I want to refer to the situation in Northern Ireland. Last winter, we had the coldest December in 100 years. In 2009-10, there were almost 1,000 excess winter deaths, 80% of which were of people aged 65 or over. On average, we get 910 such deaths per year, and that figure compares with 590 in 2001-02, so there has been a massive increase over that period. We have to understand that in addition to the stark figures on mortalities, for every death from cold there are eight hospital admissions and more than 100 visits to general practitioners and health centres. This is suffering on a vast scale.
The recent interim report from the Government’s independent review of fuel poverty, conducted by John Hills, states:
“Living in cold homes has a series of effects on illness and mental health.”
I will not go into all the repercussions of cold weather and of living in cold and damp housing on people’s mental and physical health. The interim report outlines those very clearly.
The winter fuel payment was introduced in January 1998 as a tax-free annual payment. Its purpose was and is to alleviate fuel poverty by giving specific help to encourage older people to spend more on heating during the winter. What is happening this year? For the past three years, the winter fuel payment has been £250 for those aged 60 and over, and £400 for those aged 80 and over. Despite spiralling fuel prices—we had a debate only a couple of weeks ago in this House on the crisis in the energy sector—and despite the extremely cold recent winters and the forecasts of a very cold winter to come, in 2011-12 the payment for pensioners aged 60 and over has been reduced by 20% to £200, and the payment for those aged 80 and over has been cut by a quarter to £300. That does not affect just a small group of people; it affects more than 9 million households and about 13 million people throughout the United Kingdom. Some 12.7 million of those people are in Great Britain and some 317,000 are in Northern Ireland.

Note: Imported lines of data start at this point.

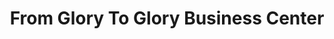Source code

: ---
title: "From Glory To Glory Business Center"
url: /zwedru/from-glory-to-glory-business-center/
shop: Kleidung
---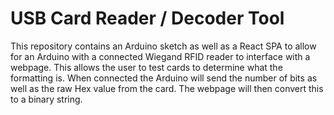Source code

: # USB Card Reader / Decoder Tool

This repository contains an Arduino sketch as well as a React SPA to allow for an Arduino with a connected Wiegand RFID reader to interface with a webpage. This allows the user to test cards to determine what the formatting is. When connected the Arduino will send the number of bits as well as the raw Hex value from the card. The webpage will then convert this to a binary string.
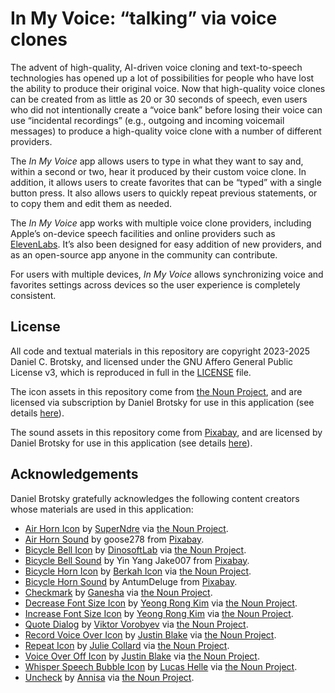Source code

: # In My Voice: “talking” via voice clones

The advent of high-quality, AI-driven voice cloning and text-to-speech technologies has opened up a lot of possibilities for people who have lost the ability to produce their original voice. Now that high-quality voice clones can be created from as little as 20 or 30 seconds of speech, even users who did not intentionally create a “voice bank” before losing their voice can use “incidental recordings” (e.g., outgoing and incoming voicemail messages) to produce a high-quality voice clone with a number of different providers.

The *In My Voice* app allows users to type in what they want to say and, within a second or two, hear it produced by their custom voice clone. In addition, it allows users to create favorites that can be “typed” with a single button press. It also allows users to quickly repeat previous statements, or to copy them and edit them as needed.

The *In My Voice* app works with multiple voice clone providers, including Apple’s on-device speech facilities and online providers such as [ElevenLabs](https://elevenlabs.io). It’s also been designed for easy addition of new providers, and as an open-source app anyone in the community can contribute.

For users with multiple devices, *In My Voice* allows synchronizing voice and favorites settings across devices so the user experience is completely consistent.

## License

All code and textual materials in this repository are copyright 2023-2025 Daniel C. Brotsky, and licensed under the GNU Affero General Public License v3, which is reproduced in full in the [LICENSE](LICENSE) file.

The icon assets in this repository come from [the Noun Project](https://thenounproject.com), and are licensed via subscription by Daniel Brotsky for use in this application (see details [here](https://www.thenounproject.com/legal)).

The sound assets in this repository come from [Pixabay](https://pixabay.com), and are licensed by Daniel Brotsky for use in this application (see details [here](https://pixabay.com/service/license-summary/)).

## Acknowledgements

Daniel Brotsky gratefully acknowledges the following content creators whose materials are used in this application:

- [Air Horn Icon](https://thenounproject.com/icon/air-horn-4437429/) by [SuperNdre](https://thenounproject.com/pccandriaja13/) via [the Noun Project](https://thenounproject.com).
- [Air Horn Sound](https://pixabay.com/sound-effects/air-horn-close-and-loud-106073/) by goose278 from [Pixabay](https://pixabay.com).
- [Bicycle Bell Icon](https://thenounproject.com/icon/4355910/) by [DinosoftLab](https://thenounproject.com/dinosoftlab/) via [the Noun Project](https://thenounproject.com).
- [Bicycle Bell Sound](https://pixabay.com/sound-effects/bike-bell-100665/) by Yin Yang Jake007 from [Pixabay](https://pixabay.com).
- [Bicycle Horn Icon](https://thenounproject.com/icon/horn-2452403/) by [Berkah Icon](https://thenounproject.com/berkahicon/) via [the Noun Project](https://thenounproject.com).
- [Bicycle Horn Sound](https://pixabay.com/sound-effects/bicycle-horn-7126/) by AntumDeluge from [Pixabay](https://pixabay.com).
- [Checkmark](https://thenounproject.com/icon/checkmark-5978148/) by [Ganesha](https://thenounproject.com/creator/ganesa_r/) via [the Noun Project](https://thenounproject.com).
- [Decrease Font Size Icon](https://thenounproject.com/icon/4866497/) by [Yeong Rong Kim](https://thenounproject.com/yeongrong.kim.5/) via [the Noun Project](https://thenounproject.com).
- [Increase Font Size Icon](https://thenounproject.com/icon/4866493/) by [Yeong Rong Kim](https://thenounproject.com/yeongrong.kim.5/) via [the Noun Project](https://thenounproject.com).
- [Quote Dialog](https://thenounproject.com/icon/quote-dialog-332796/) by [Viktor Vorobyev](https://thenounproject.com/creator/vityavorobyev/) via [the Noun Project](https://thenounproject.com).
- [Record Voice Over Icon](https://thenounproject.com/icon/record-voice-over-3644000/) by [Justin Blake](https://thenounproject.com/justin.blake.315/) via [the Noun Project](https://thenounproject.com).
- [Repeat Icon](https://thenounproject.com/icon/repeat-52066/) by [Julie Collard](https://thenounproject.com/creator/julie.collard.58) via [the Noun Project](https://thenounproject.com).
- [Voice Over Off Icon](https://thenounproject.com/icon/voice-over-off-3644052/) by [Justin Blake](https://thenounproject.com/justin.blake.315/) via [the Noun Project](https://thenounproject.com).
- [Whisper Speech Bubble Icon](https://thenounproject.com/icon/whisper-speech-bubble-4215124/) by [Lucas Helle](https://thenounproject.com/lucashelle/) via [the Noun Project](https://thenounproject.com).
- [Uncheck](https://thenounproject.com/icon/uncheck-6992025/) by [Annisa](https://thenounproject.com/creator/adeannisa0102/) via [the Noun Project](https://thenounproject.com).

As a result of the changes, the expenditure on winter fuel payments will fall from approximately £2.75 billion in 2010-11 to some £2.136 billion in 2011-12. That is a substantial monetary saving for the Treasury, but at what cost? That is the question that many people are asking. People in charities or third sector organisations who deal with older people’s issues are making it clear that they fear that this cut, which directly hits the pockets and incomes of pensioner households throughout the United Kingdom, will result in more illness, more disease and more deaths.